African philosophy is the philosophical discourse produced in Africa or by indigenous Africans. The term Africana philosophy refers to the philosophy of African descendants outside Africa, including African Americans. African philosophers are found in the various academic fields of present philosophy, such as metaphysics, epistemology, moral philosophy, and political philosophy. One particular subject that several modern African philosophers have written about is that on the subject of freedom and what it means to be free or to experience wholeness. Philosophy in Africa has a rich and varied history, some of which has been lost over time. Some of the world's oldest philosophical texts have been produced in Ancient Egypt (Kemet), written in Hieratic and on papyrus, from ca. 2200 to 1000 BCE, one of the earliest known African philosophers was Ptahhotep, an ancient Egyptian philosopher.
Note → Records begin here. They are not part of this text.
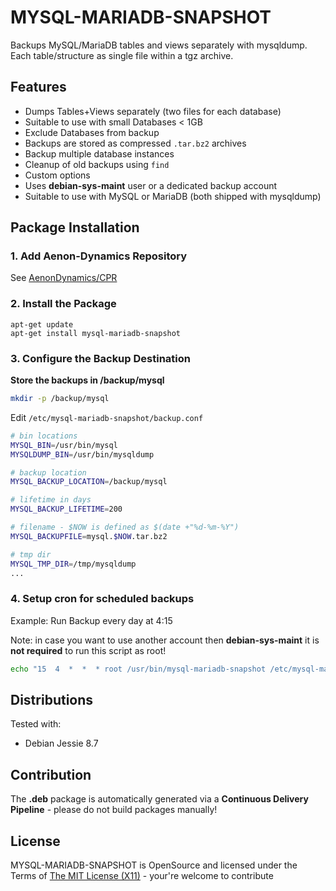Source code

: MYSQL-MARIADB-SNAPSHOT
=============================

Backups MySQL/MariaDB tables and views separately with mysqldump. Each table/structure as single file within a tgz archive.

## Features ##

* Dumps Tables+Views separately (two files for each database)
* Suitable to use with small Databases < 1GB
* Exclude Databases from backup
* Backups are stored as compressed `.tar.bz2` archives
* Backup multiple database instances
* Cleanup of old backups using `find`
* Custom options
* Uses **debian-sys-maint** user or a dedicated backup account
* Suitable to use with MySQL or MariaDB (both shipped with mysqldump)

## Package Installation ##

### 1. Add Aenon-Dynamics Repository ###

See [AenonDynamics/CPR](https://github.com/AenonDynamics/CPR#debian-packages)

### 2. Install the Package ###

```
apt-get update
apt-get install mysql-mariadb-snapshot
```

### 3. Configure the Backup Destination ###

**Store the backups in /backup/mysql**

```bash
mkdir -p /backup/mysql
```

Edit `/etc/mysql-mariadb-snapshot/backup.conf`

```bash
# bin locations
MYSQL_BIN=/usr/bin/mysql
MYSQLDUMP_BIN=/usr/bin/mysqldump

# backup location
MYSQL_BACKUP_LOCATION=/backup/mysql

# lifetime in days
MYSQL_BACKUP_LIFETIME=200

# filename - $NOW is defined as $(date +"%d-%m-%Y")
MYSQL_BACKUPFILE=mysql.$NOW.tar.bz2

# tmp dir
MYSQL_TMP_DIR=/tmp/mysqldump
...
```

### 4. Setup cron for scheduled backups ###

Example: Run Backup every day at 4:15

Note: in case you want to use another account then **debian-sys-maint** it is **not required** to run this script as root!

```bash
echo "15  4  *  *  * root /usr/bin/mysql-mariadb-snapshot /etc/mysql-mariadb-snapshot/backup.conf" > /etc/cron.d/mysql-mariadb-snapshot
```

## Distributions ##

Tested with:

* Debian Jessie 8.7

## Contribution ##

The **.deb** package is automatically generated via a **Continuous Delivery Pipeline** - please do not build packages manually!

## License ##
MYSQL-MARIADB-SNAPSHOT is OpenSource and licensed under the Terms of [The MIT License (X11)](http://opensource.org/licenses/MIT) - your're welcome to contribute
In general, the ancient Greeks acknowledged the Egyptian forebears, and in the fifth century BCE, the philosopher Isocrates declared that earliest Greek thinkers traveled to Egypt to seek knowledge; one of them Pythagoras of Samos who “was first to bring to the Greeks all philosophy.” In the 21st century, new research by Egyptologists has indicated that the word "philosopher" itself seems to stem from Egypt: "the founding Greek word philosophos, lover of wisdom, is itself a borrowing from and translation of the Egyptian concept mer-rekh (mr-rḫ) which literally means “lover of wisdom,” or knowledge." In the early and mid-twentieth century, anti-colonial movements had a tremendous effect on the development of a distinct modern African political philosophy that had resonance on both the continent and in the African diaspora. One well-known example of the economic philosophical works emerging from this period was the African socialist philosophy of Ujamaa propounded in Tanzania and other parts of Southeast Africa. These African political and economic philosophical developments also had a notable impact on the anti-colonial movements of many non-African peoples around the world.